Stored data
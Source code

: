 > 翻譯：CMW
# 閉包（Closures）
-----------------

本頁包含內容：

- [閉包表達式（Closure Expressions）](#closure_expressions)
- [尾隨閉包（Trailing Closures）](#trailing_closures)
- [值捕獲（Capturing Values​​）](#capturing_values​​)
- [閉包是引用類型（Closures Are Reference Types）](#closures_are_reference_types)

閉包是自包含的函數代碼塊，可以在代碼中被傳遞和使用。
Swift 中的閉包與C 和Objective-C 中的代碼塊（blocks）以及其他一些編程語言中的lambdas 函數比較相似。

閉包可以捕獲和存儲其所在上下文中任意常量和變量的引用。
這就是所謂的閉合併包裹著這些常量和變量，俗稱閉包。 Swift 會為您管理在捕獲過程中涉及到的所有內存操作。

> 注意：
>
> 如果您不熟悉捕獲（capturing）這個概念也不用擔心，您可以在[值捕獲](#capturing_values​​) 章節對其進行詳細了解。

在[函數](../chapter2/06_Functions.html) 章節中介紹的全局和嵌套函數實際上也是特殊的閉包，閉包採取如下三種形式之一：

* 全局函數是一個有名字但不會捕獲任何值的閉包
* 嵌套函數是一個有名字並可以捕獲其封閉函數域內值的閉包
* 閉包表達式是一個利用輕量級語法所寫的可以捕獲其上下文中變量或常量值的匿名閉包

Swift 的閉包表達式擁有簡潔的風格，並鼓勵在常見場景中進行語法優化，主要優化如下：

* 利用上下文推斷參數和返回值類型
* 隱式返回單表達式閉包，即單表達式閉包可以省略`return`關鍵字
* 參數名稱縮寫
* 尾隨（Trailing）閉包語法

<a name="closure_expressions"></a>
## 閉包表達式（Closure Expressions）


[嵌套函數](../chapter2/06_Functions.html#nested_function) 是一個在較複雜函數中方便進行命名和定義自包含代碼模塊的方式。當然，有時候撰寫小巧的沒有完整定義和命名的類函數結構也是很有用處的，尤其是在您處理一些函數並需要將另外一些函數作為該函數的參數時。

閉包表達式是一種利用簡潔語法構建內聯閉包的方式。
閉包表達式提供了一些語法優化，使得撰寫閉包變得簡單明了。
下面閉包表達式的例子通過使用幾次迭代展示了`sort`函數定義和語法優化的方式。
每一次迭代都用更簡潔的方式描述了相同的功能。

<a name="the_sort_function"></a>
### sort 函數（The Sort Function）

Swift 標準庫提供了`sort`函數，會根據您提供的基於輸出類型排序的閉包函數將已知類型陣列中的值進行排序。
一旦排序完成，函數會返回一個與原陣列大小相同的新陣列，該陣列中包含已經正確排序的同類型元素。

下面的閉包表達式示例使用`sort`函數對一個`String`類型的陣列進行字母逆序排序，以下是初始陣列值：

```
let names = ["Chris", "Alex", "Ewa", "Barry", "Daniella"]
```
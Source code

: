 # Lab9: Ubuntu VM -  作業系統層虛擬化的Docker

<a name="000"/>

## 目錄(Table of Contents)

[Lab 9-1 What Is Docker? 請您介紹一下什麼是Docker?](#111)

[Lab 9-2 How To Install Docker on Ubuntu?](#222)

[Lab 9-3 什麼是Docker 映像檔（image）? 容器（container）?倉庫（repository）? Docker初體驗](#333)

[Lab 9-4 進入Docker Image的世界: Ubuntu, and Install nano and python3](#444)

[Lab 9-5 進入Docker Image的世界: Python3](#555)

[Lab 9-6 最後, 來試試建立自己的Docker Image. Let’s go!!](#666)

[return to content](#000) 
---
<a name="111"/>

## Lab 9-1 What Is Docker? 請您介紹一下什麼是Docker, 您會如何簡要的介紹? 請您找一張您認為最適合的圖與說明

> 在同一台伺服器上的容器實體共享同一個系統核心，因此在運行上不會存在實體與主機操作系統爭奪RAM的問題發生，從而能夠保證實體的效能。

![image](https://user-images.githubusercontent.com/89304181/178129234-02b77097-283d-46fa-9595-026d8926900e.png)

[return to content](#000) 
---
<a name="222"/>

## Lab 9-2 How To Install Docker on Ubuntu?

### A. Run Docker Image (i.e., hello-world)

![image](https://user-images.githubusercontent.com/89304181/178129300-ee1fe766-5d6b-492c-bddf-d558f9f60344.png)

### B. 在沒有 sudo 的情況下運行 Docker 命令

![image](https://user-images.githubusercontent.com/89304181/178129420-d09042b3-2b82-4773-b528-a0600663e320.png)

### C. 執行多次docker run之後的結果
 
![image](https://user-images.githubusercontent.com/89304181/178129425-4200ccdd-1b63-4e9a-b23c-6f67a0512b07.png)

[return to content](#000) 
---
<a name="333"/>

§ **Exercise description**
Using the entries above, say how many lines include the word "images", with no other output.

§ **Your response**
4